Vor der ersten Folge der neuen Krankenhaus-Staffel gab es in den tschechischen Medien eine noch nie da gewesene Werbekampagne. So verging kein Tag, an dem nicht einer der beliebten Darsteller in Interviews über das bevorstehende Ereignis plauderte und dabei ein wenig das streng gehütete Geheimnis lüftete, welche Entwicklung wohl die Schicksale der wichtigsten Personen nehmen werden. Wird dieses Beispiel für eine massive und oft indirekt geführte Kampagne künftig Schule machen? Milan Smid verweist auch hier auf einige Spezifika im Zusammenhang mit dem "Krankenhaus am Rande der Stadt", wenn er meint:
"Ich persönlich meine, dass diese Kampagne, von der die Rede war, ganz spontan entstanden ist und vor allem von den Medien derart betrieben wurde. Dahinter steckt also nicht das öffentlich-rechtliche Tschechische Fernsehen als Auftraggeber der neuen Folgen, sondern das allgenmeine Interesse der Öffentlichkeit und auch der Medien an einem interessanten Stoff, den sie dann maximal auszuschlachten versuchten, so dass man meiner Meinung nach von etwas Spontanem sprechen kann."

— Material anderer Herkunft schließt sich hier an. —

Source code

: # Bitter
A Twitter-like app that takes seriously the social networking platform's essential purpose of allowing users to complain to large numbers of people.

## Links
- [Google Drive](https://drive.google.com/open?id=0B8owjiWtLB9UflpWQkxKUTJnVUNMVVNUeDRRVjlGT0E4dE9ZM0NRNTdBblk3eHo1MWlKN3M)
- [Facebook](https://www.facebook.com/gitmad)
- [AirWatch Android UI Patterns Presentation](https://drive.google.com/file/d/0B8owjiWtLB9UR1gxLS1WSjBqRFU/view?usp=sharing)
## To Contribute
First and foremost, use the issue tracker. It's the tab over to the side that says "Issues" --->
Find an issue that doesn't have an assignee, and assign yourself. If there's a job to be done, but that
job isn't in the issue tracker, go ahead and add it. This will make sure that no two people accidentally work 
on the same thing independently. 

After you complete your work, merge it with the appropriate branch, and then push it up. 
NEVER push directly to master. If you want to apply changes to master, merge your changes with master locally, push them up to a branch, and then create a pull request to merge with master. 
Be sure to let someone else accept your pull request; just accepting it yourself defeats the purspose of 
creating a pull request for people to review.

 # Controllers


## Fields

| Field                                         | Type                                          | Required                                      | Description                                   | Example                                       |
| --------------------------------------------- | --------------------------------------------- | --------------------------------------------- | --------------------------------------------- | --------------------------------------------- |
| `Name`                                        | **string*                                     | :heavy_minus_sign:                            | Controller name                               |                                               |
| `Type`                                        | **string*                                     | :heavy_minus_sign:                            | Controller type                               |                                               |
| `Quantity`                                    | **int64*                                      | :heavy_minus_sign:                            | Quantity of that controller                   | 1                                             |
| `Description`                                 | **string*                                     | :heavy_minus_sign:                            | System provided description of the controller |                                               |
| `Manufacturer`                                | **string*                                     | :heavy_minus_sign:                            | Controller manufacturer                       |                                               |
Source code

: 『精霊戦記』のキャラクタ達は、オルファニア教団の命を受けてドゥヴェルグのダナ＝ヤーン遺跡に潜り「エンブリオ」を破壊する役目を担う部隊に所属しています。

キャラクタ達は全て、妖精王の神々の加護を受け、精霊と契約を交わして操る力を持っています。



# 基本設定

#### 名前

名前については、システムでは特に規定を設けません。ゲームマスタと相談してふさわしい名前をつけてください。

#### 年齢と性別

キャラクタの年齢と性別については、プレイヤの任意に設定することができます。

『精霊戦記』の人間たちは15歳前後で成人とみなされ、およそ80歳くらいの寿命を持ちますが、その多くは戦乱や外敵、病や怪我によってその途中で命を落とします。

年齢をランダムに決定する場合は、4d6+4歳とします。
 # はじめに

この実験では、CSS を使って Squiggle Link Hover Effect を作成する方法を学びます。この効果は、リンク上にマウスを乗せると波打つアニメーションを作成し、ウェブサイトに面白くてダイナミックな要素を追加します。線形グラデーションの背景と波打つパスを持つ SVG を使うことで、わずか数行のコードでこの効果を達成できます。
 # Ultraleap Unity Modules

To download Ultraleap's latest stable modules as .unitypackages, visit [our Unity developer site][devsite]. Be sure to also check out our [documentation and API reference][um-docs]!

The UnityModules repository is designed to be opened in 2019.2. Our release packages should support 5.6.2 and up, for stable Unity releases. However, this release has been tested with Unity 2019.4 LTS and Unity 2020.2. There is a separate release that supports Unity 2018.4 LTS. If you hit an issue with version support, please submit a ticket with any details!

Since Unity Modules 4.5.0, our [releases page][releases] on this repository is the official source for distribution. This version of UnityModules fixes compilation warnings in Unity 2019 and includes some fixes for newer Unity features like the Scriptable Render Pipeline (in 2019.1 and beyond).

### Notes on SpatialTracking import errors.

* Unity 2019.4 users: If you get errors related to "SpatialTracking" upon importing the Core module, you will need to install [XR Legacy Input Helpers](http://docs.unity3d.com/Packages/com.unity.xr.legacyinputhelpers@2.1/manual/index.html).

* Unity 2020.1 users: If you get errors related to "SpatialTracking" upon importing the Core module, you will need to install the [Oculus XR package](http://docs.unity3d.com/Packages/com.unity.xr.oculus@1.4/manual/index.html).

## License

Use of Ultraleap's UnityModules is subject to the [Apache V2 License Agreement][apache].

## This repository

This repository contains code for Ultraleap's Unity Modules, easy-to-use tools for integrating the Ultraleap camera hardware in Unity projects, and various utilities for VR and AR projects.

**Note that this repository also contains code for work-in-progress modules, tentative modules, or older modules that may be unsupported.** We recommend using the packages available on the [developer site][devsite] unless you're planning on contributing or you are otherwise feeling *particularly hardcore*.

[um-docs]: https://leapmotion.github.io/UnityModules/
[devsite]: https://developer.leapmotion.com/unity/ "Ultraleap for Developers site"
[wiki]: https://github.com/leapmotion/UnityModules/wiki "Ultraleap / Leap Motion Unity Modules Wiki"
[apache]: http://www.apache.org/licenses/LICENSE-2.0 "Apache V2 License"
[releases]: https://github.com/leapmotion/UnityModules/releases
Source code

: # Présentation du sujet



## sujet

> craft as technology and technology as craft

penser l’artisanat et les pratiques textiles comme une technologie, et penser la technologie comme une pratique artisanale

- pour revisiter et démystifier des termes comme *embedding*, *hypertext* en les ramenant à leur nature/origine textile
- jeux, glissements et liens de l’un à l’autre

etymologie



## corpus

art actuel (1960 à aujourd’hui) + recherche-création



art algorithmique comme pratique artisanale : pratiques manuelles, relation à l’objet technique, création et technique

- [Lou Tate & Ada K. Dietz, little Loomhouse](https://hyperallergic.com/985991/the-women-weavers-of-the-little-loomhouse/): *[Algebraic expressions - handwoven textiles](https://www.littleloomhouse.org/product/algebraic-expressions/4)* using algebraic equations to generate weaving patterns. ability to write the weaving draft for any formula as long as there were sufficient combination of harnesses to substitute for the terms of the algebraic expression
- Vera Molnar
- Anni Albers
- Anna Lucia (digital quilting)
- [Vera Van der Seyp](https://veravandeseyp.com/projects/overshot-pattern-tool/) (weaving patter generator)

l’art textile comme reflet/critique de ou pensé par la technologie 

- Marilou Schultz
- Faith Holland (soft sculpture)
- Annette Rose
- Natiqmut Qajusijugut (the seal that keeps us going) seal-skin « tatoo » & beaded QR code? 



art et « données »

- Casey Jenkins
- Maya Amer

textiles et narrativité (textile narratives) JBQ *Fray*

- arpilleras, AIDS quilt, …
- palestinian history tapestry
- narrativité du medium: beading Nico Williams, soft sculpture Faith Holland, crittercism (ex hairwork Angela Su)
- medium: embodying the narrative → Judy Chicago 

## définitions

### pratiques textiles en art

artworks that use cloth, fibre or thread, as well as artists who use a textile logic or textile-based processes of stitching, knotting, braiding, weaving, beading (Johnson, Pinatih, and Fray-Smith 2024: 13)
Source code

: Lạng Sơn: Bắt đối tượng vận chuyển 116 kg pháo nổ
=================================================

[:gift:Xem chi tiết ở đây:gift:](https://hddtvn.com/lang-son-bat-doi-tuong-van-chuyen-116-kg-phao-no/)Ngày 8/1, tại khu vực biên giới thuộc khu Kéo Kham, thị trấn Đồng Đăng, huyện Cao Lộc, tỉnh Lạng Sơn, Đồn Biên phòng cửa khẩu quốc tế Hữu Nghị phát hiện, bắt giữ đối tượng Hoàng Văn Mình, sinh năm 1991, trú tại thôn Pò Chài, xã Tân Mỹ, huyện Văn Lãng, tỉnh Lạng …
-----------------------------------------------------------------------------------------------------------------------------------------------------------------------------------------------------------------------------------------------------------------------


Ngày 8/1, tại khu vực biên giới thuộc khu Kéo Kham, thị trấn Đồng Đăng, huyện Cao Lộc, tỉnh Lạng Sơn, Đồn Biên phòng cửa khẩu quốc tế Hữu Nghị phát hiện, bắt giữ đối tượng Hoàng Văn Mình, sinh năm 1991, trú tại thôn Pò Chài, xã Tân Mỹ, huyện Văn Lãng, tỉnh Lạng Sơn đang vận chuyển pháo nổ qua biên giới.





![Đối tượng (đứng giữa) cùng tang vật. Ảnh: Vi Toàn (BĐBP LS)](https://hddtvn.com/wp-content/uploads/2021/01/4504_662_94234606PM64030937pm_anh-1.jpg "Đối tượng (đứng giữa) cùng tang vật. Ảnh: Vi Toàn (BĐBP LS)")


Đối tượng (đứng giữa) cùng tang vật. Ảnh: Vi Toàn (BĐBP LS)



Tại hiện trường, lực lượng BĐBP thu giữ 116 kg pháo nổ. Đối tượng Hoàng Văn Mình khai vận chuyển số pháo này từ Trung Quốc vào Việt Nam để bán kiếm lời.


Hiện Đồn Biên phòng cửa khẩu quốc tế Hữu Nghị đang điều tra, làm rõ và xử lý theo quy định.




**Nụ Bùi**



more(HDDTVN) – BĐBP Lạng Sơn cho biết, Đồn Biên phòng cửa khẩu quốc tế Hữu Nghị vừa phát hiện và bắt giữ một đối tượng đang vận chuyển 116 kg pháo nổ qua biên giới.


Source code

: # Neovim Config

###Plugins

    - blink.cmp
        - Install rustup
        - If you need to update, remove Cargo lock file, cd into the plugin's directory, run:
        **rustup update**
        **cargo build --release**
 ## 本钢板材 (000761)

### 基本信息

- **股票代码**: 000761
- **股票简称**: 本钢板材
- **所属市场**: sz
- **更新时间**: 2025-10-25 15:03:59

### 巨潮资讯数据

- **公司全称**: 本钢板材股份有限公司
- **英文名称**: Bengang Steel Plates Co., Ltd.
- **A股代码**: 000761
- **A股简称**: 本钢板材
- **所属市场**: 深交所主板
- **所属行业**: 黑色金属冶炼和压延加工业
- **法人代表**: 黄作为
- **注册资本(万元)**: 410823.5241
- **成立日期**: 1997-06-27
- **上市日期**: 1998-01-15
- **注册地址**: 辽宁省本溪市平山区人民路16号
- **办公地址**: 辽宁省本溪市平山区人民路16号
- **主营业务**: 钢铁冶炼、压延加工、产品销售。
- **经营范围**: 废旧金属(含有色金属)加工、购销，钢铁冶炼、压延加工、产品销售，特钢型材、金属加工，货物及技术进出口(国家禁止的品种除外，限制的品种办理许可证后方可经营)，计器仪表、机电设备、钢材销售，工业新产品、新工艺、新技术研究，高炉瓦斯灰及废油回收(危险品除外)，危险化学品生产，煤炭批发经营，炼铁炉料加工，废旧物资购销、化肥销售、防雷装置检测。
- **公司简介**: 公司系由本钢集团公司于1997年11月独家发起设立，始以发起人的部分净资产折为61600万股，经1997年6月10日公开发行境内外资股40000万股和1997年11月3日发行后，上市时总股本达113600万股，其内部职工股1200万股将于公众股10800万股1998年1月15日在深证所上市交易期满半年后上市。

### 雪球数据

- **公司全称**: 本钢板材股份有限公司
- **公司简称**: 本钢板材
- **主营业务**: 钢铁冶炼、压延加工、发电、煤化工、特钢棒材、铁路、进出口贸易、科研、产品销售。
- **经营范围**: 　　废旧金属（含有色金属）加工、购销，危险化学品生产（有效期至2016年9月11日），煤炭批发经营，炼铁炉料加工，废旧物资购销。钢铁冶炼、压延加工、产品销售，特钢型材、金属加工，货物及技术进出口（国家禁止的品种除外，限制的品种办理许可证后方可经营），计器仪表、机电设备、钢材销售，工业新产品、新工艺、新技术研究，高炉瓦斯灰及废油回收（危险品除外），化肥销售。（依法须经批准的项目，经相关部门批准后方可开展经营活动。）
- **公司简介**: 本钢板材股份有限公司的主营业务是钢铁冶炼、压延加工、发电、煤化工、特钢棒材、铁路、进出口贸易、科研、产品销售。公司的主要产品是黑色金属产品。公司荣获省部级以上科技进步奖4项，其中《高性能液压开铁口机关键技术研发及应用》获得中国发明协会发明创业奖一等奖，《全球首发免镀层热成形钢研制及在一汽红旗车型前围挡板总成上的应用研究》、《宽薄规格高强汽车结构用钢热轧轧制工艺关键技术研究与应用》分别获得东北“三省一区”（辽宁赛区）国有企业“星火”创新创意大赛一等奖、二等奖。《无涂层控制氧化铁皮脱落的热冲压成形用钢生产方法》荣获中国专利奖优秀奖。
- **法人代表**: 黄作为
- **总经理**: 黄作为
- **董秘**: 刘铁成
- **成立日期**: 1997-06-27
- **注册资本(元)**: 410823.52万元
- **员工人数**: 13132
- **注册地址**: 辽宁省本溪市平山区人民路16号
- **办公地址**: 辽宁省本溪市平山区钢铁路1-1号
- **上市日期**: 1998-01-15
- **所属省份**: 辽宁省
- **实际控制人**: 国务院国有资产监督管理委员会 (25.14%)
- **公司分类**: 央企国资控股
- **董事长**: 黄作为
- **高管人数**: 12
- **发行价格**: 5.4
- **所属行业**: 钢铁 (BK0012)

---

Vor einiger Zeit verbreiteten vor allem zahlreiche tschechische Zeitungen die Ergebnisse einer Langzeitstudie, wonach den einheimischen Fernsehstationen allmählich die Zuschauer abhanden kommen und sie seit einigen Monaten angeblich nicht im Stande seien würden, die rückläufigen Zuschauerzahlen aufzuhalten. Handelt es sich in diesem Fall tatsächlich um einen längerfristigen Trend? Abschließend hören Sie noch einmal die Meinung des Medienexperten Milan Smid von der Prager Karlsuniversität:
"Die geringe Abnahme der Zuschauerzahlen ist Bestandteil eines längerfristigen Trends. Vor allem junge Menschen werden heute durch andere Bildschirm-Ereignisse gelockt, wie z.B. durch Computer- oder Videospiele, so dass dann logischerweise das Fernsehen kein ausschließliches Monopol auf elektronische Unterhaltung hat. Die diesjährigen Schwankungen hängen aber auch stark damit zusammen, dass die Fernsehprogramme sehr stereotyp sind und ich meine, dass eine erfolgreiche Fernsehserie hier keine längerfristige Trendumkehr einleiten kann. In der Gestaltung der Fernsehprogramme fehlt es an Innovationen, an guten Ideen, es wird allzu oft wiederholt. So kann es passieren, dass ganz billige Talk-Shows zur besten Sendezeit ausgestrahlt werden, weil es ganz einfach nichts anderes gibt."